SAN JOSE, Calif. - Despite a lull in the market, VLSI Research Inc. has raised its chip and fab tool forecasts for 2010.
There appears to be a sudden slowdown in the cell-phone, LCD, LED, PC and other product segments-a trend that impacts chip makers. And chip inventories are on the rise.
Still, VLSI raised its IC forecast to 33.7 percent in 2010, compared to 30 percent in the previous update, ''due to stronger-than-expected monthly sales data for June and July.'' Equipment sales are now expected to grow 103 percent, compared to its previous estimate of 96 percent, according to the firm.

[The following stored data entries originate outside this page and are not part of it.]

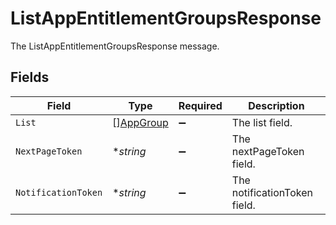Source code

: # ListAppEntitlementGroupsResponse

The ListAppEntitlementGroupsResponse message.


## Fields

| Field                                         | Type                                          | Required                                      | Description                                   |
| --------------------------------------------- | --------------------------------------------- | --------------------------------------------- | --------------------------------------------- |
| `List`                                        | [][AppGroup](../../models/shared/appgroup.md) | :heavy_minus_sign:                            | The list field.                               |
| `NextPageToken`                               | **string*                                     | :heavy_minus_sign:                            | The nextPageToken field.                      |
| `NotificationToken`                           | **string*                                     | :heavy_minus_sign:                            | The notificationToken field.                  |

''IC unit growth remained largely unchanged at 33 percent for 2010,'' according to the firm. ''At a mere 0.3 percent, IC ASPs are expected to increase well below the growth rate recorded in other strong upturns like the ones in 2000 and 2004.''
The fab tool market is in a multi-year cycle, with growth extending into 2011. ''A growth of 2010’s magnitude has historically been followed by a downturn. However, this year’s growth is coming off a very low base; even with a 103 percent increase total equipment sales will still be 14 percent lower than the 2007 peak,'' according to the firm.
The next downturn for equipment suppliers will come in 2012, the firm contends. ''Also, three out of the last four cycles have run two-year’s up and two-year’s down, hence our forecast that the next downturn will likely extend into 2013. Then there’s another boom in 2014,'' according to the firm.